But it’s not quite over, it seems.

Some 4×4 owners are opposing a couple of byway closures, citing their rights as free born Englishmen in a pompous metaldetectoristic way. Hopefully the rights of Stonehenge and the vast majority of people will count for more.

More reasonably, we understand there’s some local opposition to the closure of the A344 past the stones. While we can understand and sympathise, we feel that traffic speeding past the stones is part of the national disgrace – and ending it just has to be a national priority so we hope that view will prevail.

But of most concern to us is this, from Section 5.3 of a Wiltshire Council Strategic Planning Department document: “a proposed land train between the new visitor centre and the stones.” Land trains have lots of economic and environmental advantages no doubt.However, there’s more to consider than that is there not? After all, this is our national icon, fresh from decades of national disgrace; don’t we owe it some dignity, irrespective of running cost considerations? Wouldn’t that be impossible with a transit system that reminded visitors of trips to Drayton Manor and Disneyland?

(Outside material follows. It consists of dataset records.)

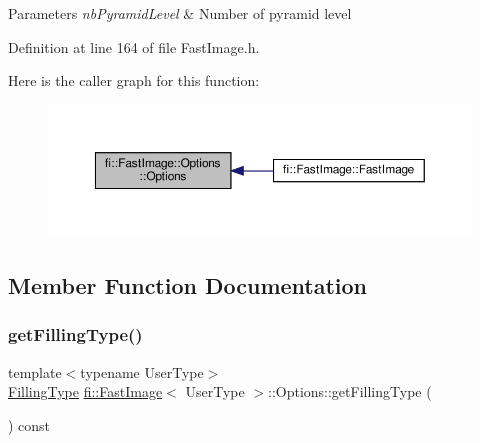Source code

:\begin{DoxyParams}{Parameters}
{\em nb\+Pyramid\+Level} & Number of pyramid level \\
\hline
\end{DoxyParams}


Definition at line 164 of file Fast\+Image.\+h.

Here is the caller graph for this function\+:
\nopagebreak
\begin{figure}[H]
\begin{center}
\leavevmode
\includegraphics[width=350pt]{dc/db9/classfi_1_1FastImage_1_1Options_a4a46b54745677fc1b88cffc2f8e53e2c_icgraph}
\end{center}
\end{figure}


\subsection{Member Function Documentation}
\mbox{\label{classfi_1_1FastImage_1_1Options_a876e33a2cd11a1991b0be6a5938e5cc0}} 
\subsubsection{\texorpdfstring{get\+Filling\+Type()}{getFillingType()}}
{\footnotesize\ttfamily template$<$typename User\+Type$>$ \\
\hyperlink{namespacefi_a6808b618c85d179a330ca388162215bd}{Filling\+Type} \hyperlink{classfi_1_1FastImage}{fi\+::\+Fast\+Image}$<$ User\+Type $>$\+::Options\+::get\+Filling\+Type (\begin{DoxyParamCaption}{ }\end{DoxyParamCaption}) const\hspace{0.3cm}{\ttfamily [inline]}}



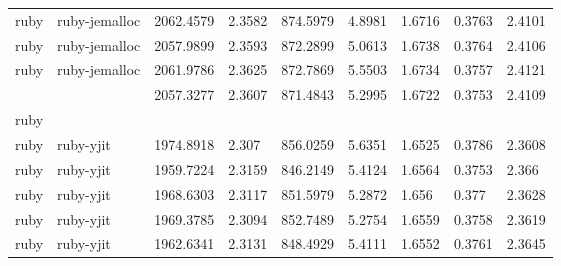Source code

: \begin{longtable}[h]{|lllllllll|}
ruby           & ruby-jemalloc          & 2062.4579                 & 2.3582                                                               & 874.5979              & 4.8981           & 1.6716           & 0.3763       & 2.4101        \\
ruby           & ruby-jemalloc          & 2057.9899                 & 2.3593                                                               & 872.2899              & 5.0613           & 1.6738           & 0.3764       & 2.4106        \\
ruby           & ruby-jemalloc          & 2061.9786                 & 2.3625                                                               & 872.7869              & 5.5503           & 1.6734           & 0.3757       & 2.4121        \\
               &                        & 2057.3277                 & 2.3607                                                               & 871.4843              & 5.2995           & 1.6722           & 0.3753       & 2.4109        \\
ruby           &                        &                           &                                                                      &                       &                  &                  &              &               \\
ruby           & ruby-yjit              & 1974.8918                 & 2.307                                                                & 856.0259              & 5.6351           & 1.6525           & 0.3786       & 2.3608        \\
ruby           & ruby-yjit              & 1959.7224                 & 2.3159                                                               & 846.2149              & 5.4124           & 1.6564           & 0.3753       & 2.366         \\
ruby           & ruby-yjit              & 1968.6303                 & 2.3117                                                               & 851.5979              & 5.2872           & 1.656            & 0.377        & 2.3628        \\
ruby           & ruby-yjit              & 1969.3785                 & 2.3094                                                               & 852.7489              & 5.2754           & 1.6559           & 0.3758       & 2.3619        \\
ruby           & ruby-yjit              & 1962.6341                 & 2.3131                                                               & 848.4929              & 5.4111           & 1.6552           & 0.3761       & 2.3645        \\

\end{longtable}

So…. why not just use buses? These days there are as many environment-friendly innovations applying to them as to land trains – electric, hybrid, low-impact, you name it. And in addition, they are arguably just as or more flexible, inexpensive, safe, weatherproof, robust, long-lasting, reliable and easy to load – and they have a pretty small turning circle (hence require only a small footprint near the stones). Half a dozen of those and the job could be done – with no expensive, exclusive maintenance agreements with manufacturers, no equally expensive “custom built” elements – and let’s face it, buses are rather well-tested technology so they’d definitely give a high degree of reliability. There are thousands currently on sale, you’d get some beauties for £15,000 each so we’ll wager you could solve the whole visitor transit issue for a shed load less than the combined supply and exclusive maintenance packages the land train companies are quoting. And bear in mind six times £15,000 adds up to about one seven hundredth of what was to be cheerfully spent on the previous £70 million visitors’ centre!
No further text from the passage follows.